=== Section Start ===

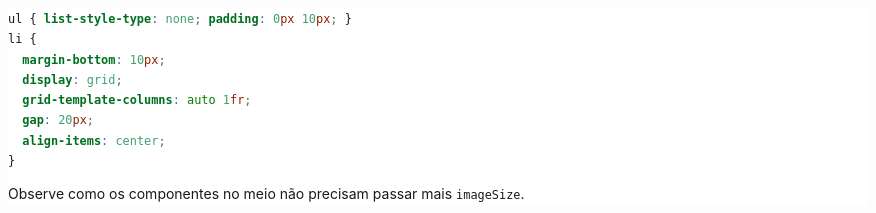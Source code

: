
 ```css
ul { list-style-type: none; padding: 0px 10px; }
li { 
  margin-bottom: 10px; 
  display: grid; 
  grid-template-columns: auto 1fr;
  gap: 20px;
  align-items: center;
}
```

</Sandpack>

Observe como os componentes no meio não precisam passar mais `imageSize`.

</Solution>

</Challenges>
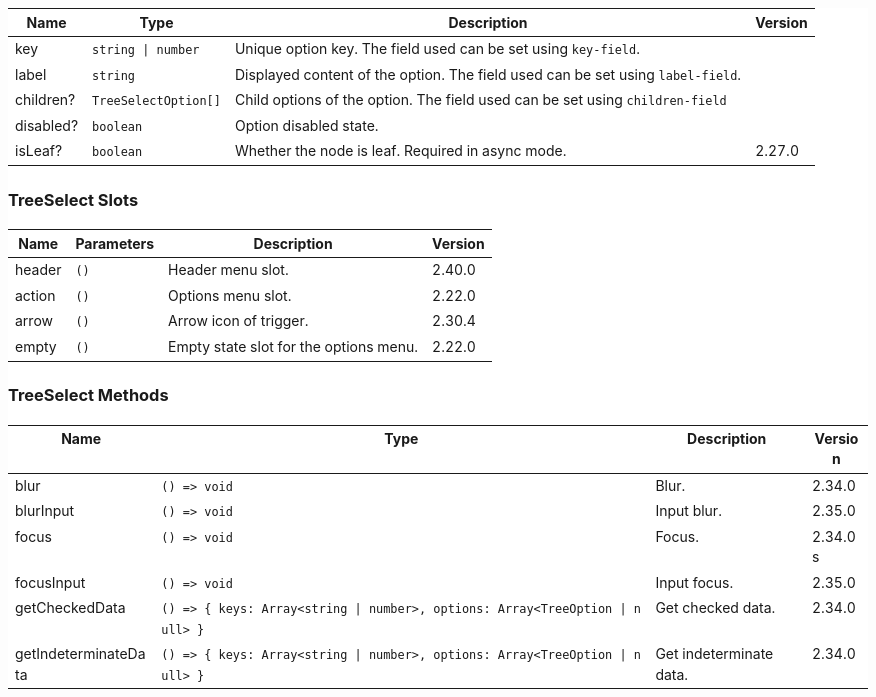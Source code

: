 | Name | Type | Description | Version |
| --- | --- | --- | --- |
| key | `string \| number` | Unique option key. The field used can be set using `key-field`. |  |
| label | `string` | Displayed content of the option. The field used can be set using `label-field`. |  |
| children? | `TreeSelectOption[]` | Child options of the option. The field used can be set using `children-field` |  |
| disabled? | `boolean` | Option disabled state. |  |
| isLeaf? | `boolean` | Whether the node is leaf. Required in async mode. | 2.27.0 |

### TreeSelect Slots

| Name   | Parameters | Description                            | Version |
| ------ | ---------- | -------------------------------------- | ------- |
| header | `()`       | Header menu slot.                      | 2.40.0  |
| action | `()`       | Options menu slot.                     | 2.22.0  |
| arrow  | `()`       | Arrow icon of trigger.                 | 2.30.4  |
| empty  | `()`       | Empty state slot for the options menu. | 2.22.0  |

### TreeSelect Methods

| Name | Type | Description | Version |
| --- | --- | --- | --- |
| blur | `() => void` | Blur. | 2.34.0 |
| blurInput | `() => void` | Input blur. | 2.35.0 |
| focus | `() => void` | Focus. | 2.34.0s |
| focusInput | `() => void` | Input focus. | 2.35.0 |
| getCheckedData | `() => { keys: Array<string \| number>, options: Array<TreeOption \| null> }` | Get checked data. | 2.34.0 |
| getIndeterminateData | `() => { keys: Array<string \| number>, options: Array<TreeOption \| null> }` | Get indeterminate data. | 2.34.0 |
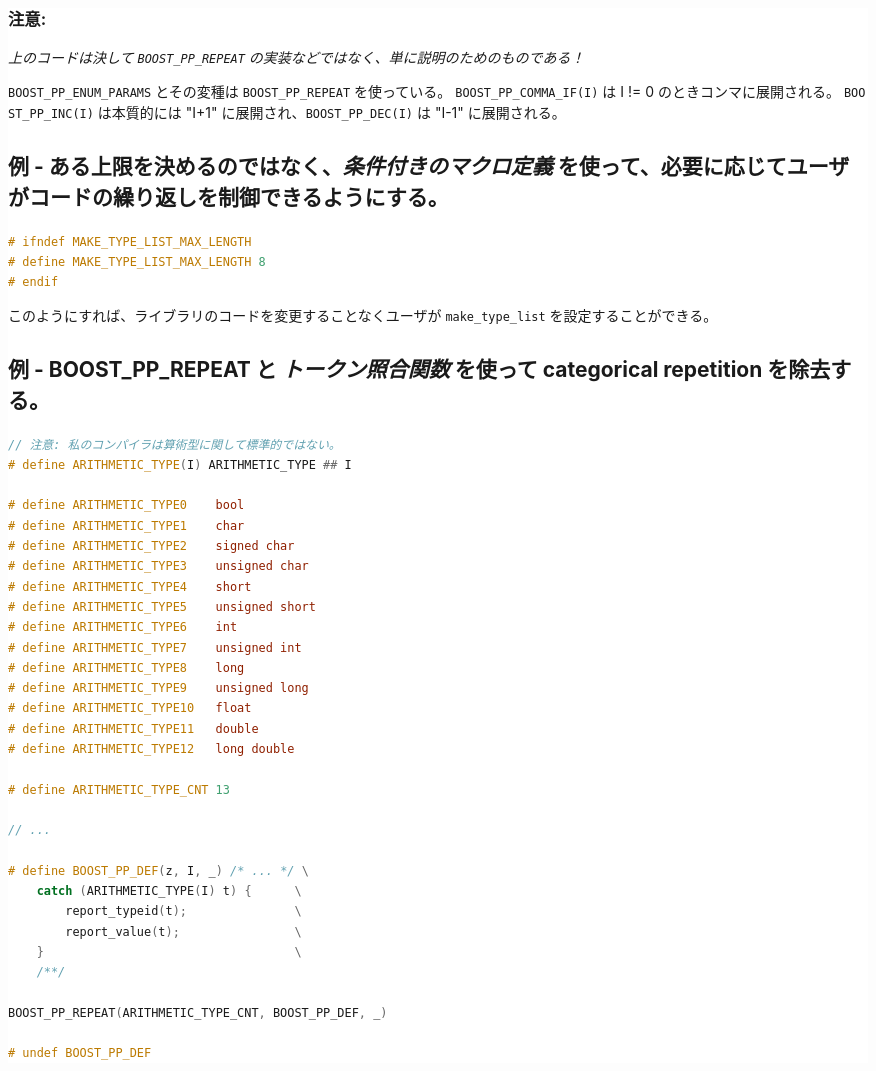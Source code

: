 ### 注意:

*上のコードは決して `BOOST_PP_REPEAT` の実装などではなく、単に説明のためのものである！*

`BOOST_PP_ENUM_PARAMS` とその変種は `BOOST_PP_REPEAT` を使っている。
`BOOST_PP_COMMA_IF(I)` は I != 0 のときコンマに展開される。
`BOOST_PP_INC(I)` は本質的には "I+1" に展開され、`BOOST_PP_DEC(I)` は "I-1" に展開される。

## 例 - ある上限を決めるのではなく、*条件付きのマクロ定義* を使って、必要に応じてユーザがコードの繰り返しを制御できるようにする。

```cpp
# ifndef MAKE_TYPE_LIST_MAX_LENGTH
# define MAKE_TYPE_LIST_MAX_LENGTH 8
# endif
```

このようにすれば、ライブラリのコードを変更することなくユーザが `make_type_list` を設定することができる。

## 例 - BOOST_PP_REPEAT と *トークン照合関数* を使って categorical repetition を除去する。

```cpp
// 注意: 私のコンパイラは算術型に関して標準的ではない。
# define ARITHMETIC_TYPE(I) ARITHMETIC_TYPE ## I

# define ARITHMETIC_TYPE0    bool
# define ARITHMETIC_TYPE1    char
# define ARITHMETIC_TYPE2    signed char
# define ARITHMETIC_TYPE3    unsigned char
# define ARITHMETIC_TYPE4    short
# define ARITHMETIC_TYPE5    unsigned short
# define ARITHMETIC_TYPE6    int
# define ARITHMETIC_TYPE7    unsigned int
# define ARITHMETIC_TYPE8    long
# define ARITHMETIC_TYPE9    unsigned long
# define ARITHMETIC_TYPE10   float
# define ARITHMETIC_TYPE11   double
# define ARITHMETIC_TYPE12   long double

# define ARITHMETIC_TYPE_CNT 13

// ...

# define BOOST_PP_DEF(z, I, _) /* ... */ \
	catch (ARITHMETIC_TYPE(I) t) {      \
		report_typeid(t);               \
		report_value(t);                \
	}                                   \
	/**/

BOOST_PP_REPEAT(ARITHMETIC_TYPE_CNT, BOOST_PP_DEF, _)

# undef BOOST_PP_DEF
```
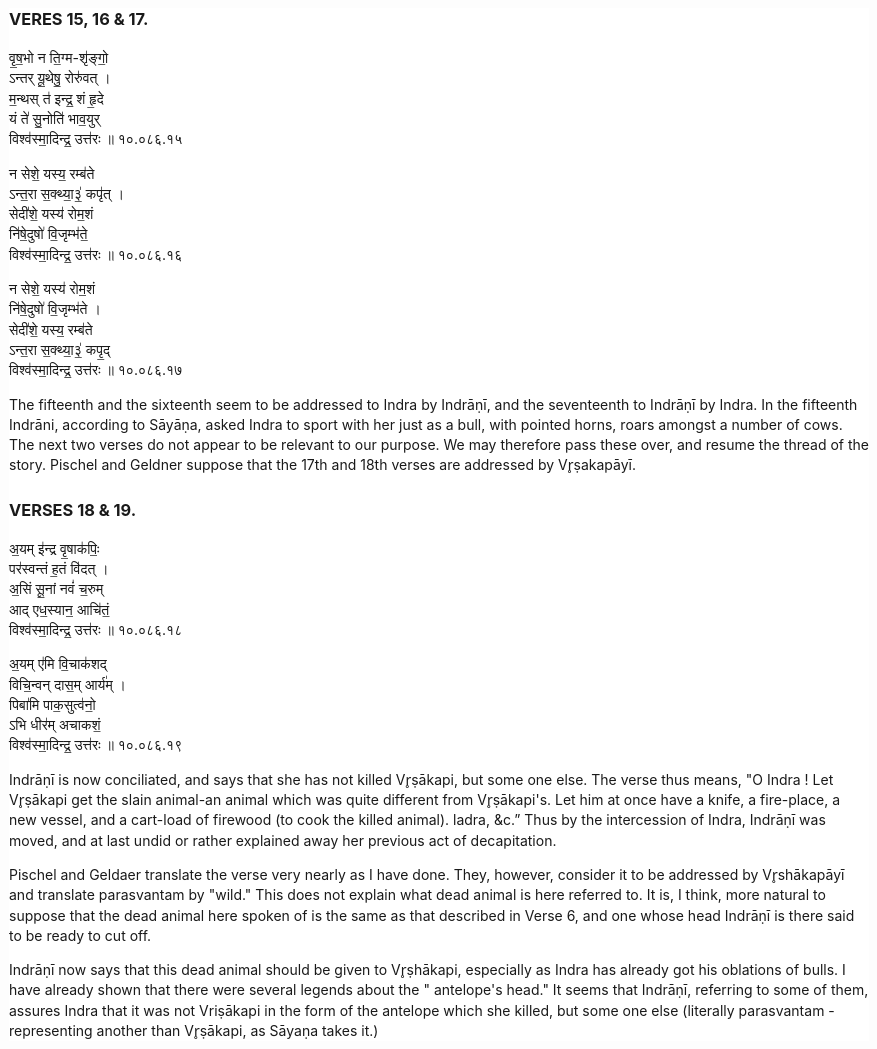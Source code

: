 ### VERES 15, 16 & 17.
वृ॒ष॒भो न ति॒ग्म-शृ॑ङ्गो॒  
ऽन्तर् यू॒थेषु॒ रोरु॑वत् ।  
म॒न्थस् त॑ इन्द्र॒ शं हृ॒दे  
यं ते॑ सु॒नोति॑ भाव॒युर्  
विश्व॑स्मा॒दिन्द्र॒ उत्त॑रः ॥ १०.०८६.१५  

न सेशे॒ यस्य॒ रम्ब॑ते  
ऽन्त॒रा स॒क्थ्या॒३॒॑ कपृ॑त् ।  
सेदी॑शे॒ यस्य॑ रोम॒शं  
नि॑षे॒दुषो॑ वि॒जृम्भ॑ते॒  
विश्व॑स्मा॒दिन्द्र॒ उत्त॑रः ॥ १०.०८६.१६  

न सेशे॒ यस्य॑ रोम॒शं  
नि॑षे॒दुषो॑ वि॒जृम्भ॑ते ।  
सेदी॑शे॒ यस्य॒ रम्ब॑ते  
ऽन्त॒रा स॒क्थ्या॒३॒॑ कपृ॒द्  
विश्व॑स्मा॒दिन्द्र॒ उत्त॑रः ॥ १०.०८६.१७  

The fifteenth and the sixteenth seem to be addressed to Indra by Indrāṇī, and the seventeenth to Indrāṇī by Indra. In the fifteenth Indrāni, according to Sāyāṇa, asked Indra to sport with her just as a bull, with pointed horns, roars amongst a number of cows. The next two verses do not appear to be relevant to our purpose. We may therefore pass these over, and resume the thread of the story. Pischel and Geldner suppose that the 17th and 18th verses are addressed by Vr̥ṣakapāyī. 

### VERSES 18 & 19.
अ॒यम् इ॑न्द्र वृ॒षाक॑पिः॒  
पर॑स्वन्तं ह॒तं वि॑दत् ।  
अ॒सिं सू॒नां नवं॑ च॒रुम्  
आद् एध॒स्यान॒ आचि॑तं॒  
विश्व॑स्मा॒दिन्द्र॒ उत्त॑रः ॥ १०.०८६.१८  

अ॒यम् ए॑मि वि॒चाक॑शद्  
विचि॒न्वन् दास॒म् आर्य॑म् ।  
पिबा॑मि पाक॒सुत्व॑नो॒  
ऽभि धीर॑म् अचाकशं॒  
विश्व॑स्मा॒दिन्द्र॒ उत्त॑रः ॥ १०.०८६.१९  

Indrāṇī is now conciliated, and says that she has not killed Vr̥ṣākapi, but some one else. The verse thus means, "O Indra ! Let Vr̥ṣākapi get the slain animal-an animal which was quite different from Vr̥ṣākapi's. Let him at once have a knife, a fire-place, a new vessel, and a cart-load of firewood (to cook the killed animal). ladra, &c.” Thus by the intercession of Indra, Indrāṇī was moved, and at last undid or rather explained away her previous act of decapitation.

Pischel and Geldaer translate the verse very nearly as I have done. They, however, consider it to be addressed by Vr̥shākapāyī and translate parasvantam by "wild." This does not explain what dead animal is here referred to. It is, I think, more natural to suppose that the dead animal here spoken of is the same as that described in Verse 6, and one whose head Indrāṇī is there said to be ready to cut off.

Indrāṇī now says that this dead animal should be given to Vr̥ṣhākapi, especially as Indra has already got his oblations of bulls. I have already shown that there were several legends about the " antelope's head." It seems that Indrāṇī, referring to some of them, assures Indra that it was not Vriṣākapi in the form of the antelope which she killed, but some one else (literally parasvantam - representing another than Vr̥ṣākapi, as Sāyaṇa takes it.)
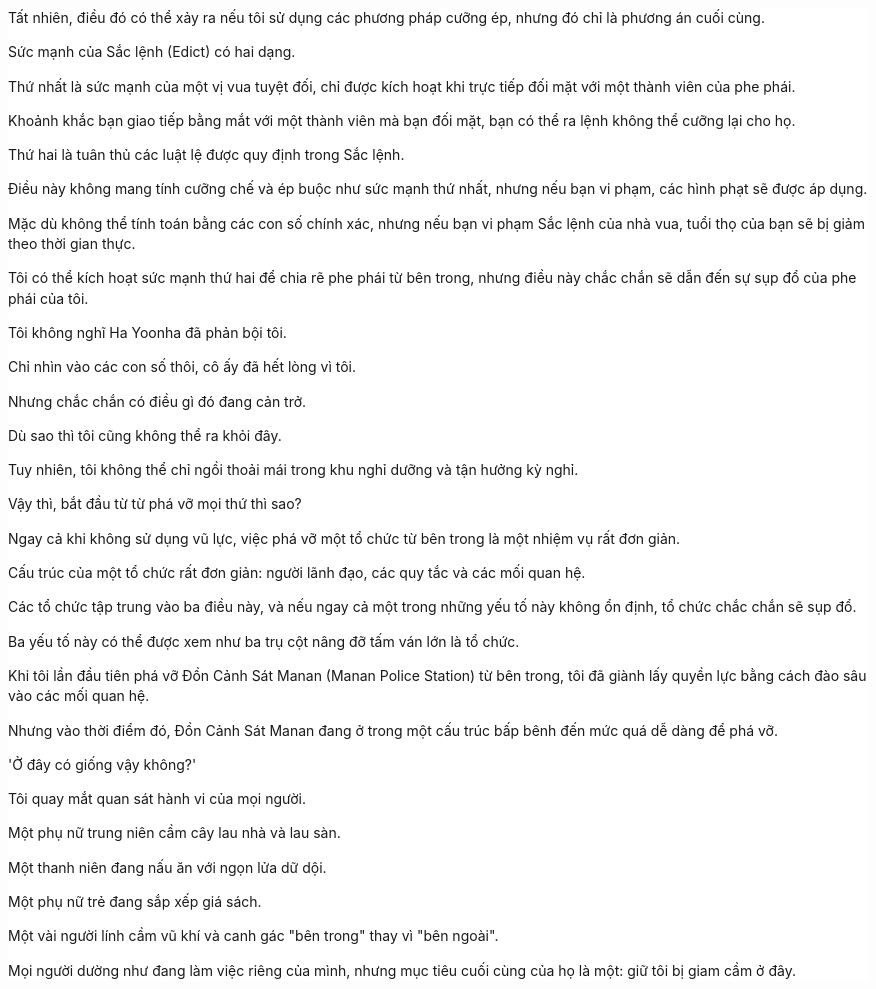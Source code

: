 Tất nhiên, điều đó có thể xảy ra nếu tôi sử dụng các phương pháp cưỡng ép, nhưng đó chỉ là phương án cuối cùng.

Sức mạnh của Sắc lệnh (Edict) có hai dạng.

Thứ nhất là sức mạnh của một vị vua tuyệt đối, chỉ được kích hoạt khi trực tiếp đối mặt với một thành viên của phe phái.

Khoảnh khắc bạn giao tiếp bằng mắt với một thành viên mà bạn đối mặt, bạn có thể ra lệnh không thể cưỡng lại cho họ.

Thứ hai là tuân thủ các luật lệ được quy định trong Sắc lệnh.

Điều này không mang tính cưỡng chế và ép buộc như sức mạnh thứ nhất, nhưng nếu bạn vi phạm, các hình phạt sẽ được áp dụng.

Mặc dù không thể tính toán bằng các con số chính xác, nhưng nếu bạn vi phạm Sắc lệnh của nhà vua, tuổi thọ của bạn sẽ bị giảm theo thời gian thực.

Tôi có thể kích hoạt sức mạnh thứ hai để chia rẽ phe phái từ bên trong, nhưng điều này chắc chắn sẽ dẫn đến sự sụp đổ của phe phái của tôi.

Tôi không nghĩ Ha Yoonha đã phản bội tôi.

Chỉ nhìn vào các con số thôi, cô ấy đã hết lòng vì tôi.

Nhưng chắc chắn có điều gì đó đang cản trở.

Dù sao thì tôi cũng không thể ra khỏi đây.

Tuy nhiên, tôi không thể chỉ ngồi thoải mái trong khu nghỉ dưỡng và tận hưởng kỳ nghỉ.

Vậy thì, bắt đầu từ từ phá vỡ mọi thứ thì sao?

Ngay cả khi không sử dụng vũ lực, việc phá vỡ một tổ chức từ bên trong là một nhiệm vụ rất đơn giản.

Cấu trúc của một tổ chức rất đơn giản: người lãnh đạo, các quy tắc và các mối quan hệ.

Các tổ chức tập trung vào ba điều này, và nếu ngay cả một trong những yếu tố này không ổn định, tổ chức chắc chắn sẽ sụp đổ.

Ba yếu tố này có thể được xem như ba trụ cột nâng đỡ tấm ván lớn là tổ chức.

Khi tôi lần đầu tiên phá vỡ Đồn Cảnh Sát Manan (Manan Police Station) từ bên trong, tôi đã giành lấy quyền lực bằng cách đào sâu vào các mối quan hệ.

Nhưng vào thời điểm đó, Đồn Cảnh Sát Manan đang ở trong một cấu trúc bấp bênh đến mức quá dễ dàng để phá vỡ.

'Ở đây có giống vậy không?'

Tôi quay mắt quan sát hành vi của mọi người.

Một phụ nữ trung niên cầm cây lau nhà và lau sàn.

Một thanh niên đang nấu ăn với ngọn lửa dữ dội.

Một phụ nữ trẻ đang sắp xếp giá sách.

Một vài người lính cầm vũ khí và canh gác "bên trong" thay vì "bên ngoài".

Mọi người dường như đang làm việc riêng của mình, nhưng mục tiêu cuối cùng của họ là một: giữ tôi bị giam cầm ở đây.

=== Section End ===

● What the exercise asks
Pictures stay out. Repeat only the lines from the beginning of the data through the line that has "Unique option key.".

● The answer
Source code

:
 ```css
ul { list-style-type: none; padding: 0px 10px; }
li { 
  margin-bottom: 10px; 
  display: grid; 
  grid-template-columns: auto 1fr;
  gap: 20px;
  align-items: center;
}
```

</Sandpack>

Observe como os componentes no meio não precisam passar mais `imageSize`.

</Solution>

</Challenges>
Source code

: | Name | Type | Description | Version |
| --- | --- | --- | --- |
| key | `string \| number` | Unique option key. The field used can be set using `key-field`. |  |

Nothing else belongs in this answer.